= What is needed =
Can you restate the lines of the entries below, word for word, from the first one through the line that includes "2. Установленный локальный kubectl."?

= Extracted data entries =
—————

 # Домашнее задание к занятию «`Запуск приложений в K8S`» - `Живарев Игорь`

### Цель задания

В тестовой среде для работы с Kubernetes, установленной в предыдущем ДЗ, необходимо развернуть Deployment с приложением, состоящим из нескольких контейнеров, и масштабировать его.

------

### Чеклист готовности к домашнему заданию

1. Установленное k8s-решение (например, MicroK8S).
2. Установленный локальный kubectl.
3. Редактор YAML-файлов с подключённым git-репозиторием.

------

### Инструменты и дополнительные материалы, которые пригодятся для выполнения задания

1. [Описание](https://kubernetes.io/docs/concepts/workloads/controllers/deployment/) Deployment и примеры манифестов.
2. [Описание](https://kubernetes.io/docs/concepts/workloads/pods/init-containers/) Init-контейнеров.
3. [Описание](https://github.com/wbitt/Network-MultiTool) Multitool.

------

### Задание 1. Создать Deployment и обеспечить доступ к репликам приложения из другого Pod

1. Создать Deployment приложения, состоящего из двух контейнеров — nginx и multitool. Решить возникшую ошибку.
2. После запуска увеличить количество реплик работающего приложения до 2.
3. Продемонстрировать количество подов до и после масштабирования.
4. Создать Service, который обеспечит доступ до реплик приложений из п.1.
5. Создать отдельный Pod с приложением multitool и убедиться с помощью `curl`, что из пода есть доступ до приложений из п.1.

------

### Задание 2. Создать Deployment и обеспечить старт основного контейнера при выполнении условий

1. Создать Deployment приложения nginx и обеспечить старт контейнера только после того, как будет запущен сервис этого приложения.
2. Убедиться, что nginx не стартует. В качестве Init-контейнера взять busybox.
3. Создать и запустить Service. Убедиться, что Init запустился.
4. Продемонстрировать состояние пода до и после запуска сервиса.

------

—————

= Answer box =
 # Домашнее задание к занятию «`Запуск приложений в K8S`» - `Живарев Игорь`

### Цель задания

В тестовой среде для работы с Kubernetes, установленной в предыдущем ДЗ, необходимо развернуть Deployment с приложением, состоящим из нескольких контейнеров, и масштабировать его.

------

### Чеклист готовности к домашнему заданию

1. Установленное k8s-решение (например, MicroK8S).
2. Установленный локальный kubectl.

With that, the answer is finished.